◆ **Data shown**
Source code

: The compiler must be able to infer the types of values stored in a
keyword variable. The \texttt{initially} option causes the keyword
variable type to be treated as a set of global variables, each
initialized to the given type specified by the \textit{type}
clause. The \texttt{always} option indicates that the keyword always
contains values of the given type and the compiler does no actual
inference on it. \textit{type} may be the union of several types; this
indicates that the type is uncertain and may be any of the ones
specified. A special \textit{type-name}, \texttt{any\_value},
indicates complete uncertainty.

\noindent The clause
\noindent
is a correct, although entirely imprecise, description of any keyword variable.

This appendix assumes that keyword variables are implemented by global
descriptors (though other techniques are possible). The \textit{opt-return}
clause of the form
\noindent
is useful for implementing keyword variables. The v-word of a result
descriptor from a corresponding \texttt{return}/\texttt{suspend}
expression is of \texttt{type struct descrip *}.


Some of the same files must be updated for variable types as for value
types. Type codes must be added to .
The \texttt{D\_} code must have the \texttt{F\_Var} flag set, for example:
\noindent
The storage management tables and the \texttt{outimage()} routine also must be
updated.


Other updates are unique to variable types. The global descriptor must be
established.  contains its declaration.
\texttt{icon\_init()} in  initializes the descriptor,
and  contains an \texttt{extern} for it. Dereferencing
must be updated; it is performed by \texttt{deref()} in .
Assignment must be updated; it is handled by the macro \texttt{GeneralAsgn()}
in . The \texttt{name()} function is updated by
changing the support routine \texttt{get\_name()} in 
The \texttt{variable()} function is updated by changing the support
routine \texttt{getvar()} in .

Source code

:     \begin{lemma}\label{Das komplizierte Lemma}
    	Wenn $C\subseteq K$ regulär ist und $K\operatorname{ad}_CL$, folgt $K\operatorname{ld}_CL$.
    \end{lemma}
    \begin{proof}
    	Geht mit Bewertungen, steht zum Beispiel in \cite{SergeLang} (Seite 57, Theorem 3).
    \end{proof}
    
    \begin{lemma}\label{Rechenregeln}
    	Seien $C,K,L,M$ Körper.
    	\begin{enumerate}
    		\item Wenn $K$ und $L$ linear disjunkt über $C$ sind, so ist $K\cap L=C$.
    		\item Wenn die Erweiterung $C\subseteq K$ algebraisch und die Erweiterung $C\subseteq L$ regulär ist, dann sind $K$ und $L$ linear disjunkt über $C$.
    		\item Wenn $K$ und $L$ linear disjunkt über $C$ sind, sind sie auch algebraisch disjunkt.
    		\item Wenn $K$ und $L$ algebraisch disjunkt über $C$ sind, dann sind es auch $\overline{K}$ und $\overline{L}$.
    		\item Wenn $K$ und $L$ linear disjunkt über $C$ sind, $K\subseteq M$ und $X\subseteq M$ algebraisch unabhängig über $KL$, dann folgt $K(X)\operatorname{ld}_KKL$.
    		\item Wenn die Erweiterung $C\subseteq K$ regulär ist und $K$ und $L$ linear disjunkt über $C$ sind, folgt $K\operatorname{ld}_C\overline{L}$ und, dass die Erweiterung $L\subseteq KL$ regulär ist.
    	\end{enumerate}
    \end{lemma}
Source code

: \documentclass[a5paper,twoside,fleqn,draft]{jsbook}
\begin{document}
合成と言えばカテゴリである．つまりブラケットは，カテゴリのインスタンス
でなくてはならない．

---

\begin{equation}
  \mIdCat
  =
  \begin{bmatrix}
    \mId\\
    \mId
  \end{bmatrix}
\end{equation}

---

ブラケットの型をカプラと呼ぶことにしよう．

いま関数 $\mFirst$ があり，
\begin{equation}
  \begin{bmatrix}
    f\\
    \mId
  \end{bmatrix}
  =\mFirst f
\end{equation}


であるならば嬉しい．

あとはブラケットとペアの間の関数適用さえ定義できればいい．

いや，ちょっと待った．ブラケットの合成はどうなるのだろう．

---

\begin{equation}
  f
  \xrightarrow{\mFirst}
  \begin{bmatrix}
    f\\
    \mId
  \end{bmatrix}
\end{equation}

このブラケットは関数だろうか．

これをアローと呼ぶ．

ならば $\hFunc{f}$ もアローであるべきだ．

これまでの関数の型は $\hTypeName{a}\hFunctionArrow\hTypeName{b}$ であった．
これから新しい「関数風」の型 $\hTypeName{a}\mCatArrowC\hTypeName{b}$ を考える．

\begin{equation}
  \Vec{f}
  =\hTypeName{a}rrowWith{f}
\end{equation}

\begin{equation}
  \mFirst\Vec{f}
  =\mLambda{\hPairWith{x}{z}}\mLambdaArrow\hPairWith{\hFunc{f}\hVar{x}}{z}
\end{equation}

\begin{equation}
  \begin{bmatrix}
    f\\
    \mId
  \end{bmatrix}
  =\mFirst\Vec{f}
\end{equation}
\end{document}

◆ **Exercise**
Repeat exactly the lines of the listing above, from the one with "Seien $C,K,L,M$ Körper." down to the one with "ist $K\cap L=C$."; both of those lines belong in the range.

◆ **Worked solution**
    	Seien $C,K,L,M$ Körper.
    	\begin{enumerate}
    		\item Wenn $K$ und $L$ linear disjunkt über $C$ sind, so ist $K\cap L=C$.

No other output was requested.